- **DESCRIPTION OF THE TASK**:
Which of the lines below contain the string "awareness"? Pull each one out of the data.

● ● ● ● ● ● ●

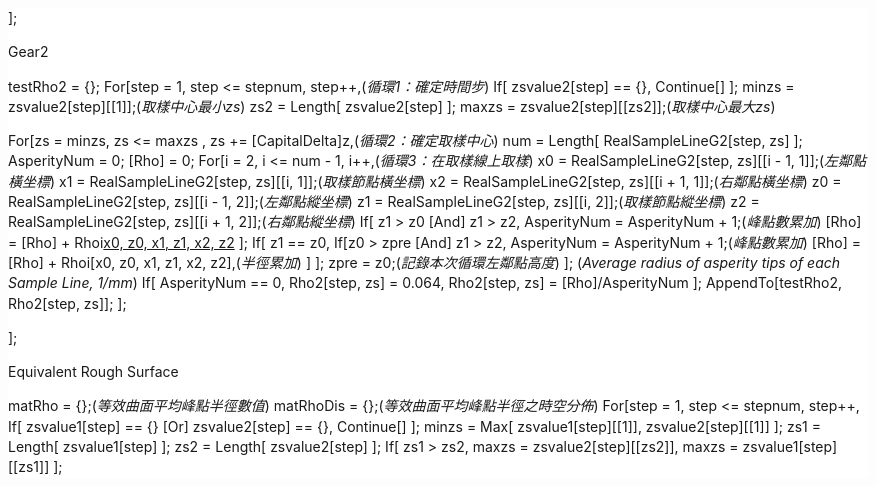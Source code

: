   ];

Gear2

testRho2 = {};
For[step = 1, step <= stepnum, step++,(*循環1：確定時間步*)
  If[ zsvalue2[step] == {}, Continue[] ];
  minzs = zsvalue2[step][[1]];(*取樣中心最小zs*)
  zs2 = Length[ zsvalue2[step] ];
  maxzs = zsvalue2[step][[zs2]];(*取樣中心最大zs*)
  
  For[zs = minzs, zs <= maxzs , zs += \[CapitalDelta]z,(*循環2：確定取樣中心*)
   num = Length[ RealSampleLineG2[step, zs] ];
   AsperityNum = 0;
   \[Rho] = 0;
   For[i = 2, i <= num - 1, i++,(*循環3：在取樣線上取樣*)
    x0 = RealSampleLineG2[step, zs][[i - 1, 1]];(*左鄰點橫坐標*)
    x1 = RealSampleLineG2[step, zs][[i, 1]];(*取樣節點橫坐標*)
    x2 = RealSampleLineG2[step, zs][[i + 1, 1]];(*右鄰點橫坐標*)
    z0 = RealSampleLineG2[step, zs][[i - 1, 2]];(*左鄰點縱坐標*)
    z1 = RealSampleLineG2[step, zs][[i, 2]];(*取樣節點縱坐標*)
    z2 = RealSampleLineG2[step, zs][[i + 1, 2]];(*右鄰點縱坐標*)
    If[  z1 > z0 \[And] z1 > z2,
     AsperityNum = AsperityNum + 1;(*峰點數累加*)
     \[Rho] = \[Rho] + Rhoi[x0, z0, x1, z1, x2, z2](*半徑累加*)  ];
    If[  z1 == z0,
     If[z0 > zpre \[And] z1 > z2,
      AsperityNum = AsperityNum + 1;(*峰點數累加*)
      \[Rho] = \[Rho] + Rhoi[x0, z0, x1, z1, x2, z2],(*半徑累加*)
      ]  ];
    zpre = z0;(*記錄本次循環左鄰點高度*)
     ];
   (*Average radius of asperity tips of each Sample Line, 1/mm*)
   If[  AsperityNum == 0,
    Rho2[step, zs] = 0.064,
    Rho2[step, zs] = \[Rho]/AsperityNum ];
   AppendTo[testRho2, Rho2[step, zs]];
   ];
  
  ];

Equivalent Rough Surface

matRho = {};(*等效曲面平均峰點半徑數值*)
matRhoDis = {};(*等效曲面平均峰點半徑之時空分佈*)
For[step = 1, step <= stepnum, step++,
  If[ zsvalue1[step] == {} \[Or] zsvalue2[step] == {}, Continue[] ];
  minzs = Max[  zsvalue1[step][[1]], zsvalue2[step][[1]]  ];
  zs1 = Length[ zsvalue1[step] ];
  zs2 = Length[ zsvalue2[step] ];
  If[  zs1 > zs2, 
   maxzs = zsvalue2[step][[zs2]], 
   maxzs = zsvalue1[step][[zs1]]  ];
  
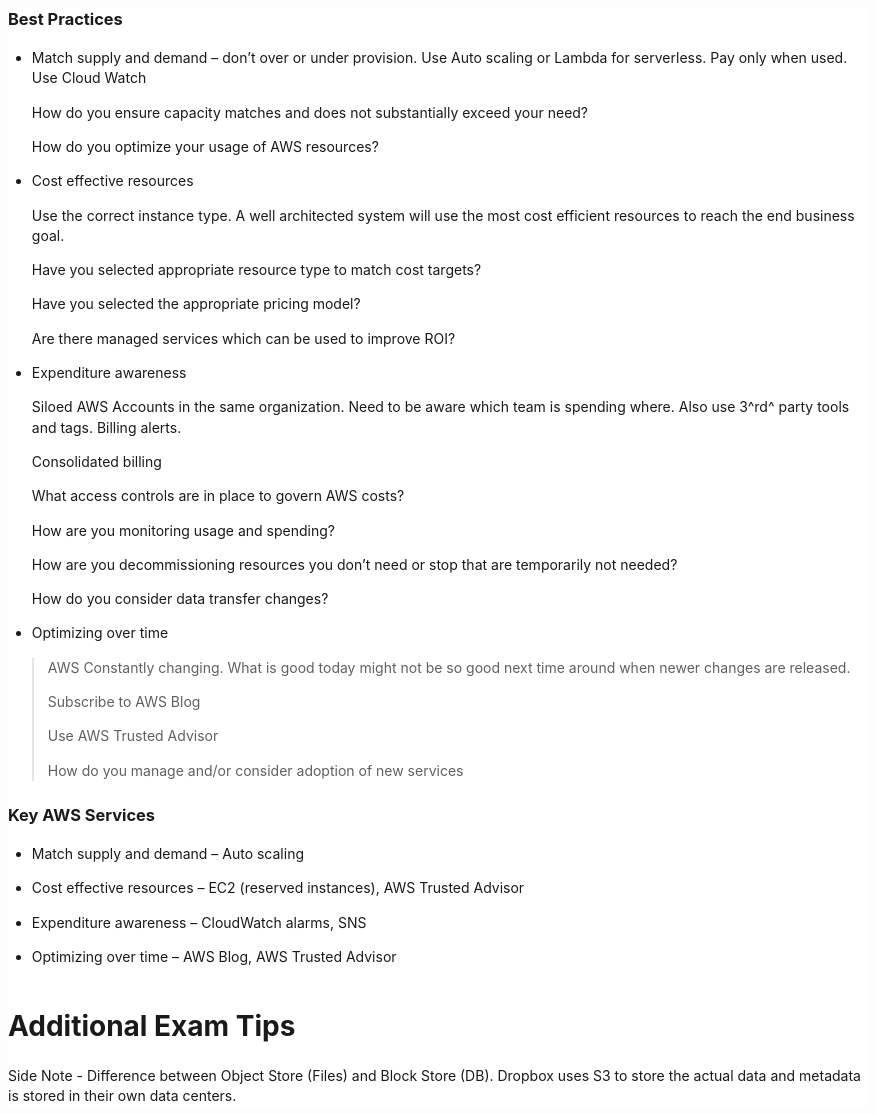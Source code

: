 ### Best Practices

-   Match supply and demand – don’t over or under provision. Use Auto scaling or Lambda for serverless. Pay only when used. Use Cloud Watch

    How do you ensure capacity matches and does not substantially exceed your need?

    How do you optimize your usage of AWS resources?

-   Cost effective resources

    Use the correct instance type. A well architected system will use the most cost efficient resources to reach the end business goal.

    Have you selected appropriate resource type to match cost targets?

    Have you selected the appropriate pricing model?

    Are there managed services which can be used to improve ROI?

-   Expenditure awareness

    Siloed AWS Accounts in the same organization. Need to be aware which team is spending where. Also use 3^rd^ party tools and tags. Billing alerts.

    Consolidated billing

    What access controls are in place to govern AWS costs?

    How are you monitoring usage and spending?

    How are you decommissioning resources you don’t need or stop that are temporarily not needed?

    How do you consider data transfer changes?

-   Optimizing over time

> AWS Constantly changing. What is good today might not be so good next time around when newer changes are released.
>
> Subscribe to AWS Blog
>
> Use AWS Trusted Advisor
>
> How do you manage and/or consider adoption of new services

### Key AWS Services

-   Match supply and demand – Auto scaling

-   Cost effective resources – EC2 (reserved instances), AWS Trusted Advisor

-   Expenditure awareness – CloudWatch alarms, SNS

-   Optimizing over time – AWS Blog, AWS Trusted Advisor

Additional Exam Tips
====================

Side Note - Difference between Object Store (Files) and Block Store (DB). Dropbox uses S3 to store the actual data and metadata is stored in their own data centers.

● ● ● ● ● ● ●

- **RESULT**:
-   Expenditure awareness
-   Expenditure awareness – CloudWatch alarms, SNS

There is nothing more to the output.